John Wooden, the famed UCLA basketball coach, was famous for warning that “If you always do what you have always done you will always end up where you have always been. ” Marketers who’s goal it is to increase market share at the expense of their competition must heed those words. Taking customers from your competitor’s coffers involves a change in behavior from those customers. That, according to Coach Wooden, dictates that you cannot continue with business as usual — something you are currently doing must change.

It does not matter if your product or service is direct to consumer, business to business or a mixture of both. It does not matter if you are in the packaged goods category, tourism industry or bio-tech market space. When you need to steal markets share from a formidable competitor you need to think differently. The traditional marketing changes and adjustments that everyone uses and employs simply do not work very well.

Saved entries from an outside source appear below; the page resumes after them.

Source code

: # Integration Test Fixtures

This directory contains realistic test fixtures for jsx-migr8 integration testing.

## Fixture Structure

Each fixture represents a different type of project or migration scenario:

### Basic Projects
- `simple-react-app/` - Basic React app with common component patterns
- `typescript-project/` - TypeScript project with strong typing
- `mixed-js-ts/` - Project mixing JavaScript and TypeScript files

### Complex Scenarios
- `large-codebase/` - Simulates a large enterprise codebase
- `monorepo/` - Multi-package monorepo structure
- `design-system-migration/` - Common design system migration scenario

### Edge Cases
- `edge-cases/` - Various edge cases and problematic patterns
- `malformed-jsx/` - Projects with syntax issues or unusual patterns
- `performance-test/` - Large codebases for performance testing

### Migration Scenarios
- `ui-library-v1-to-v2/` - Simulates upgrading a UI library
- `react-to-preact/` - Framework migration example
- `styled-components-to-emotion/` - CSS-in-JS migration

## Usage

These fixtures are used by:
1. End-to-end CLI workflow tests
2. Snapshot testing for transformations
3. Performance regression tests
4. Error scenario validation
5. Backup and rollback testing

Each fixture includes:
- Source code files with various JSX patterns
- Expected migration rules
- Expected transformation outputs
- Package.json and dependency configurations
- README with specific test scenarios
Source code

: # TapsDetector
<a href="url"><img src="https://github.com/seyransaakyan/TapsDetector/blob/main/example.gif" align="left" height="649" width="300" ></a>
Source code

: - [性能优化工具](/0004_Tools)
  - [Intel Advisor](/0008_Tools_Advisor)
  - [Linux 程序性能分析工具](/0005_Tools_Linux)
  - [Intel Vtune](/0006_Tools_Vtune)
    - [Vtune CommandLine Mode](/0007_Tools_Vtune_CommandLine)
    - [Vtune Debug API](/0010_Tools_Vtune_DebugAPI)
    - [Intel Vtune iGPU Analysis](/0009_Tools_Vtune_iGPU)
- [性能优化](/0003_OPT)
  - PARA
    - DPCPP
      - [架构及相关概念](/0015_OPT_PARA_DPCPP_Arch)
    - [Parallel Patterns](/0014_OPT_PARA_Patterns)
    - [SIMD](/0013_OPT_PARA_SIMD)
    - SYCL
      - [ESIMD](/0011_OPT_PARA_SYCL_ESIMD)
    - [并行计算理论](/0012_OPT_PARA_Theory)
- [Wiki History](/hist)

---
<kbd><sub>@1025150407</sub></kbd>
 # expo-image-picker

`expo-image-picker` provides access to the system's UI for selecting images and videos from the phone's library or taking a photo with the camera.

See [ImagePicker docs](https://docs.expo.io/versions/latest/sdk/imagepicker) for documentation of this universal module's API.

Coach Wooden has much to teach marketers who want to win, and while he never mentioned marketing in anything he ever said, what he did understand was human nature. He knew how to change behaviors and how to squeeze every ounce of benefit out of the hand he was dealt. Without the benefit of freshman eligibility Coach Wooden led UCLA to 10 national Championships in 12 years. It is a record of success that will most likely never be equaled in any team sport.

The Basics Are Overlooked

On his first day of practice, Coach Wooden would spend the entire day teaching his highly touted recruits how to properly put on their socks and sneakers. The likes of Kareem Abdul Jabbar and Bill Walton watched patiently as Coach Wooden demonstrated the proper way to put on athletic socks and tie shoes.

It seems silly and frivolous to speak of this, until you realize that Coach was teaching his team to pay attention to the minute details that form the foundation of their preparation. He showed them that neither a world-class vertical jump nor a seven-foot frame was immune to failure if your shoes became untied or if the socks bunched up and created a blister that limited your play. He was telling his players that the greatness of their game was subject to the very foundation of their preparation.

As you make your marketing plans to steal share, your brand permission forms the same foundation as putting on your socks and tying your shoes and carefully. Brand work is responsible for the ultimate success or failure of your best plans. Coach once said, “The most important key to achieving great success is to decide upon your goal and launch, get started, take action, move. ”


So, what is your goal? Stealing Share? Business as usual would tell you to increase the advertising budget, launch a new ad campaign, hire a new agency, conduct more focus groups, or find a new unique selling proposition (USP). We ask you to think differently because those old tactics just do not work. “Never confuse activity with accomplishment, ” warned the Wizard of Westwood, and neither should you.

Having the right brand message is your only opportunity for success and it is also the Achilles heel of your competitive set. Your competition employs the same tactics as everyone else. They have mistakenly believed that their brand meaning just says that they have a rightful claim to play in a specific category. (Convenience and friendliness, if you are a bank — low prices, or selection if you are a supermarket —great returns, if you are a mutual fund — better sandwiches if you are a food service etc. ) Your brand, a brand that actually increases your share, must do a great deal more than just that. It can actually provide your marketing with an advantage over your competitors and can make every advertising message or marketing communication, you produce more effective. Brand is the foundation that makes all of your messages more persuasive and therefore more cost efficient. It provides you with greater ROI.

Brand is a Bad Word

Unfortunately, the very word “brand” is so misunderstood that most marketers overlook it. It has been relegated to a trite phrase that is so often used that most of us assume we understand exactly what it is and how it can help us. We are mostly wrong. Brand is not your logo, your category, your promise, your consistency, and your position in the market or your look and feel. Brand is who the customer believes THEY are when they buy it.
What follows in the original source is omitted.